Сломя голову мы понеслись по безлюдным улицам в сторону аэропорта Шенефельд. Миновав Альт-Глинике, когда до аэропорта оставалось около километра, мы наткнулись на небольшую группу людей, наполовину состоявшую из советских солдат. Казалось, что они собирались копать канаву на краю кладбища. На деле они копали туннель — ставший с тех пор знаменитым американский шпионский туннель. Теперь-то Волльвебер объяснил мне, что ЦРУ вместе с СИС — английской разведкой — подключилось к кабелям всех телефонных линий, идущих вдоль шоссе на юг ГДР. При этом, несомненно, особое внимание уделялось кабельному каналу, проложенному к советской штаб-квартире в Вюнсдорфе.

Тем временем работавшие разрезали часть туннельных труб и открыли тяжелую металлическую дверь, которая вела в расположенную под улицей просторную камеру усилителя. После проверки наличия мин и взрывных зарядов в почве мы получили разрешение осмотреть устройство. В камере усилителя, обставленной весьма уютно, наше внимание привлекло настоящее чудо техники. Все кабели — а их насчитывалось несколько сотен — были отделены друг от друга, соединялись с усилителями, а затем вели в здание, находившееся примерно в 500 метрах от границы. Оно было построено специально для подведения кабеля и замаскировано под метеостанцию. По туннелю мы ощупью добрались до той подземной точки, где американский шутник установил за мотком колючей проволоки маленький картонный щит с надписью: “Здесь начинается американский сектор”.

Много лет спустя Джордж Блейк, знаменитый тайный агент КГБ в британской спецслужбе, рассказал мне о причинах строительства туннеля. Тогда Блейк служил в Западном Берлине, и благодаря ему советская разведка с самого начала была в курсе предприятия. По отношению к нам КГБ, как всегда, проявлял величайшую сдержанность. Министерству госбезопасности лишь как-то раз дали понять, что было бы кстати взять под наблюдение строительство непонятного объекта поблизости от аэропорта Шенефельд. Результатом этого наблюдения и было то, что произошло ранним утром в апреле 1956 года.

После своего сенсационного побега из английской тюрьмы, куда он попал в результате разоблачения и последовавшего затем осуждения, Джордж Блейк не раз приезжал в ГДР. Здесь он встречался со своей престарелой матерью, которая жила в Голландии. Мы несколько раз виделись с ним и подружились. Захватывающей была история жизни Блейка, которую он рассказывал, — о том, как он, сын богатого банкира из Каира и голландской аристократки, стал офицером английского военно-морского флота и сотрудником секретной службы, как он оказался в конфликте с собственной совестью, когда союзники по второй мировой войне начали превращаться во врагов СССР, и поэтому, попав в плен в 1950 году во время войны в Корее, начал по собственной инициативе искать контакты с КГБ.

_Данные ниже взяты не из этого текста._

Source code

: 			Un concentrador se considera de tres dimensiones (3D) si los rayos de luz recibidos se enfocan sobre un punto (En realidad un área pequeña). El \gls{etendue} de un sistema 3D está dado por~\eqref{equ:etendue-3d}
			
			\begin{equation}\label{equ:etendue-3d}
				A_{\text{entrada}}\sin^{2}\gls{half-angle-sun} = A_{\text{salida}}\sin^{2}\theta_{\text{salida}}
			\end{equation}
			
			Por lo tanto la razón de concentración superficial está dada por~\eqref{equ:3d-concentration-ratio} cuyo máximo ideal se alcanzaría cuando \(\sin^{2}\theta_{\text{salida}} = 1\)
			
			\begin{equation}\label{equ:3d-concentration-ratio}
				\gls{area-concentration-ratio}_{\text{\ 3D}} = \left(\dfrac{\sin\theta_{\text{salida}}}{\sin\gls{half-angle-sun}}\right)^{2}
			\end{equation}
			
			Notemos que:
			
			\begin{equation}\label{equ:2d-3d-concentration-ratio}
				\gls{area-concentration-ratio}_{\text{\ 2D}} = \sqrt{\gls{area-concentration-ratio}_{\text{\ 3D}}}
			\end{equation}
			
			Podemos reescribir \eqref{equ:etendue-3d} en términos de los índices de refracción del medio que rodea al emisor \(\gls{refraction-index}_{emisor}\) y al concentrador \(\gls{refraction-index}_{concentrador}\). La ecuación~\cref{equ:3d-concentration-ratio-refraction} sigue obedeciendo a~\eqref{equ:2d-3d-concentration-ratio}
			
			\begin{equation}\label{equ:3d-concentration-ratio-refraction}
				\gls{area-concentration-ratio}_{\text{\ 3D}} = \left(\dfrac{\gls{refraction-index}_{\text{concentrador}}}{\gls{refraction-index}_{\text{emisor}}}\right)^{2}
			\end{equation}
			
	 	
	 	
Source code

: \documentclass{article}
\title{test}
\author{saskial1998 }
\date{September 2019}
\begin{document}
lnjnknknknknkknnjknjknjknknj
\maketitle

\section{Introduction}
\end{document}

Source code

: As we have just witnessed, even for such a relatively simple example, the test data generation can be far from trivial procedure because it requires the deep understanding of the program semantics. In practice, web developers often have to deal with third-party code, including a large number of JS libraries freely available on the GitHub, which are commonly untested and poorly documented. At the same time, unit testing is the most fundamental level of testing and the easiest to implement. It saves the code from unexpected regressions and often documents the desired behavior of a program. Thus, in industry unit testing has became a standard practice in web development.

Подобно Блейку, и Ким Филби, самый знаменитый советский разведчик в британских. спецслужбах, после своего разоблачения и бегства из Англии жил в Москве. Разведчиков, женатых на русских женщинах, связывала дружба. Филби стал для меня вторым после Блейка англичанином, который по убеждению работал против своей родины, в пользу Советского Союза, потому что верил: в этой стране начинается созидание нового, лучшего мира.

Как Блейк, так и Филби не могли закрыть глаза на советскую действительность, и их взгляд на обетованную страну становился с годами все более трезвым. В разговорах со мной они часто обменивались критическими замечаниями, но сохраняли веру в возможность изменения советской системы. Для меня оба они были крупными и трагическими фигурами разведки.